I got an e-mail message from a supermarket chain last week (loyalty card thingie – it’s not that I have a deep and intimate relationship with supermarkets).

They’re changing the size of laundry scoops and the size of laundry powder packs. Packs are reducing in size, but the price stays the same. Looks like a gyp, but scoops are reducing in size to, so they promise, promise, promise, that we will get exactly the same number of washes out of each pack.
Hmmmm….. not so fast with that claim, clever marketing dudes!
Here are the old scoop, and the new. The new one is much smaller than the old. So on the face of it, it looks as though the claim is plausible. We will get just as many washes out of the new smaller pack and the new smaller scoop, as we got out of the old bigger pack, and the old bigger scoop. Nothing to see here, move along please.
I thought that I might test the claim.
As it turns out, a full new scoop fills the old scoop up to exactly the half-way mark. So if the new scoop fills the old scoop up to the half-way mark, all must be well. Two halves make one whole; an old scoop must be twice the size of one new scoop. Just as many washes to be had out of the new pack and new scoop.
But, when you add a second new scoop to the already half-full old scoop, this is what you get.

A suspicious looking mound.
Two new scoops make more than one old scoop. Not so many washes out of the new smaller pack, which is sold at the same price as the old, bigger pack.
To be sure, there’s only about 10 to 15mls in it, in a scoop (old) that holds about 120mls, more or less.
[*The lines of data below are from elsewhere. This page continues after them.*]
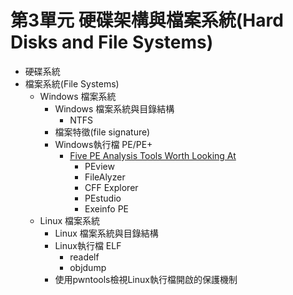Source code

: # 第3單元 硬碟架構與檔案系統(Hard Disks and File Systems)
- 硬碟系統
- 檔案系統(File Systems)
  - Windows 檔案系統
    - Windows 檔案系統與目錄結構
      - NTFS 
    - 檔案特徵(file signature)
    - Windows執行檔 PE/PE+
      - [Five PE Analysis Tools Worth Looking At](https://www.malwarebytes.com/blog/news/2014/05/five-pe-analysis-tools-worth-looking-at)
        - PEview
        - FileAlyzer
        - CFF Explorer
        - PEstudio
        - Exeinfo PE 
  - Linux 檔案系統
    - Linux 檔案系統與目錄結構
    - Linux執行檔 ELF
      - readelf
      - objdump
    - 使用pwntools檢視Linux執行檔開啟的保護機制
But the way I figure it, when you use the new scoop, you end up using about 10% more than you would have used for an equivalent old-scoop wash.
There’s probably some clever explanation for this. No doubt the manufacturers will tell us that on average, between half washes and full washes, we will get “about” the same number of washes out of the new packs and new scoops. No matter that in order to be environmentally friendly, we are urged to wait until we have a full load before putting the washing machine through. Maybe it’s to do with the way we measure quarter cups (new scoop) and half cups (old scoop): a quarter cup is set for convenience at 60mls, but a half cup at 125mls. Maybe the manufacturers have run their claim past consumer organisations, and it’s all close enough, so that’s okay then. Whatever. The fact is, on the face of it, I will get less washes out of the new packs.
All the washing powder manufacturers are making the move, so there’s nothing to be done about it. Except raise a sceptical eyebrow.